In explaining her sentencing, Masipa said a lesser sentence could be imposed in cases where a court felt a longer mandatory sentence would be an injustice.
She said there were “substantial and compelling circumstances” for reducing the 15-year minimum sentence and aggravating factors in the case were outweighed by mitigating circumstances, including Pistorius’s vulnerability when he was on his stumps.
She said furthermore that there was a public misperception that Pistorius had intended to kill Steenkamp.
“Public opinion may be loud and persistent but it can play no role in the decision of this court,” she said. “Our courts are courts of law, not courts of public opinion.”
FacebookTwitterPinterest Reeva Steenkamp. Photograph: Gallo Images/REX Shutterstock
The former athlete has always denied deliberately shooting Steenkamp, a model and law graduate, in February 2003, claiming that he believed a burglar was hiding in the toilet in his home.

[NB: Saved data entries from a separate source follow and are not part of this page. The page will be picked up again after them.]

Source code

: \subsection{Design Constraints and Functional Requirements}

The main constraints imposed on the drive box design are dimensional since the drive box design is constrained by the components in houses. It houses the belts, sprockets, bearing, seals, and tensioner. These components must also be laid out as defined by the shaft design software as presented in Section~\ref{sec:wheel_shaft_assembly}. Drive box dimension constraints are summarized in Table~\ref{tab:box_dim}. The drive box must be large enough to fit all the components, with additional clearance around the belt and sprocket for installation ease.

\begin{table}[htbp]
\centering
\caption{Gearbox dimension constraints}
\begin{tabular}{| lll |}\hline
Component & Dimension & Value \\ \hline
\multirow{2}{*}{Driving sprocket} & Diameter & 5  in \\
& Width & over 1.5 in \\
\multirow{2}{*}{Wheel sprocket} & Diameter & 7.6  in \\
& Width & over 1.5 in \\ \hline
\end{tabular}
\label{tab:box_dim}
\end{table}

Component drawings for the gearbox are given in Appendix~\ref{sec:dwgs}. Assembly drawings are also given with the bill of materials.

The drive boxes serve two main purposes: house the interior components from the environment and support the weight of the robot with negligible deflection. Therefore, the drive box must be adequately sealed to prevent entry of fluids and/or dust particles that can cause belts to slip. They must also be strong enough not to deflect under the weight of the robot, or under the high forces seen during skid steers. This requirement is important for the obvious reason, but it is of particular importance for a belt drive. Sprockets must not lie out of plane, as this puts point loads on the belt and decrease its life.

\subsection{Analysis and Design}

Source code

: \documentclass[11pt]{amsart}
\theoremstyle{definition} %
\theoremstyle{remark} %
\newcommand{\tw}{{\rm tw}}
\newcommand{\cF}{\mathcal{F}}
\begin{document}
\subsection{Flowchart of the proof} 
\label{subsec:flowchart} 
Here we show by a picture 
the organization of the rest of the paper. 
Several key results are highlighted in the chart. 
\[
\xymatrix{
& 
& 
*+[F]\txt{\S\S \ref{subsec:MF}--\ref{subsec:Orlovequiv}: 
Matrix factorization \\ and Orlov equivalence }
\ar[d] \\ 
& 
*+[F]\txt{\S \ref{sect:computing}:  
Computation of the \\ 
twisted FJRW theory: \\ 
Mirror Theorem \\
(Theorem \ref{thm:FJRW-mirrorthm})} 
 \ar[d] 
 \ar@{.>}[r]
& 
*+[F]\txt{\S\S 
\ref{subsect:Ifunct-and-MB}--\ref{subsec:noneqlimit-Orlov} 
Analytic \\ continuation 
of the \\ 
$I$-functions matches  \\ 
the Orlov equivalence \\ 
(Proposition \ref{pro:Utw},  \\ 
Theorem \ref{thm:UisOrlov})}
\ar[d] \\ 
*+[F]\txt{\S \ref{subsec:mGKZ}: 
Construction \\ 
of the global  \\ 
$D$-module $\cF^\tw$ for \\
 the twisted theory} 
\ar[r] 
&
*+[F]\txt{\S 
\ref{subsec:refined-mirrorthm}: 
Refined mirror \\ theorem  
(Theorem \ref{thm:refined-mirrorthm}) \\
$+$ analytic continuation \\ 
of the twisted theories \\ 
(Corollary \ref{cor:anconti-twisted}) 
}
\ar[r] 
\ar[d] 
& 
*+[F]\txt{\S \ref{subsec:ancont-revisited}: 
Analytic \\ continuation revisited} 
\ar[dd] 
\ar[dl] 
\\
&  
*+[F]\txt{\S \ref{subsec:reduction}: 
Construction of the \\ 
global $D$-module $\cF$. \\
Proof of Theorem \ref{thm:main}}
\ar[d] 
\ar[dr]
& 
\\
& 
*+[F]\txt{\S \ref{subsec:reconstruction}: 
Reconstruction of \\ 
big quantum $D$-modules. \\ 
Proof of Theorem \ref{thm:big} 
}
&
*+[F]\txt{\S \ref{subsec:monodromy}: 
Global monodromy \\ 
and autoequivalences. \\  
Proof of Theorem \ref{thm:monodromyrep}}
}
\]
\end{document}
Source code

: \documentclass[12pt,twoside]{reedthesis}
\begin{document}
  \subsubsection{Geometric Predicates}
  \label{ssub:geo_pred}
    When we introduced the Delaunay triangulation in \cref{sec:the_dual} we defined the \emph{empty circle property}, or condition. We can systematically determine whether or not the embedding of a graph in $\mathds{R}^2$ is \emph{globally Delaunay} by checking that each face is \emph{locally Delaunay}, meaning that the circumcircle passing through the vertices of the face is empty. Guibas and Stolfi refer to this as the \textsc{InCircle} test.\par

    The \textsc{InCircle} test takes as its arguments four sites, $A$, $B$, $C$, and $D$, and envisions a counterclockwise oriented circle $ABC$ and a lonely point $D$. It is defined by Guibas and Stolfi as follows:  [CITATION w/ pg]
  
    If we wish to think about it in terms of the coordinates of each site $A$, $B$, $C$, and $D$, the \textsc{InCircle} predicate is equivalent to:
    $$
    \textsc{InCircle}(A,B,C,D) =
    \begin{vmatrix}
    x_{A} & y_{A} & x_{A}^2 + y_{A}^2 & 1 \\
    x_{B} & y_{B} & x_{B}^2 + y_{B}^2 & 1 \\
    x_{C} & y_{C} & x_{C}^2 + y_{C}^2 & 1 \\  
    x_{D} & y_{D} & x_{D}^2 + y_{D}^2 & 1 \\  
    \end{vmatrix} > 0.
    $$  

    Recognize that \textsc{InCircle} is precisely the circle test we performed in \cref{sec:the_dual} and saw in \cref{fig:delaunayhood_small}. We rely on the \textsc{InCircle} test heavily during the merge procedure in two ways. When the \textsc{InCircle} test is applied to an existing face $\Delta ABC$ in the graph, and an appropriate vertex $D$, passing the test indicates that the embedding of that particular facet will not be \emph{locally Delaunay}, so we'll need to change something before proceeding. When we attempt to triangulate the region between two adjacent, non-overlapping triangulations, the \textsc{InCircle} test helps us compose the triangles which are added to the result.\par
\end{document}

In a television interview broadcast last month, Pistorius said that if he “was afforded the opportunity of redemption, [he] would like to help the less fortunate”.
On the third and final day of the sentencing hearing last month, Pistorius, sobbing, hobbled on his stumps across the courtroom to demonstrate his physical vulnerability as his lawyers argued he should not return to jail on account of post-traumatic stress disorder and depression.
The day before, Barry Steenkamp, 73, father of the victim, tearfully called for Pistorius to “pay for his crime
Guardian”.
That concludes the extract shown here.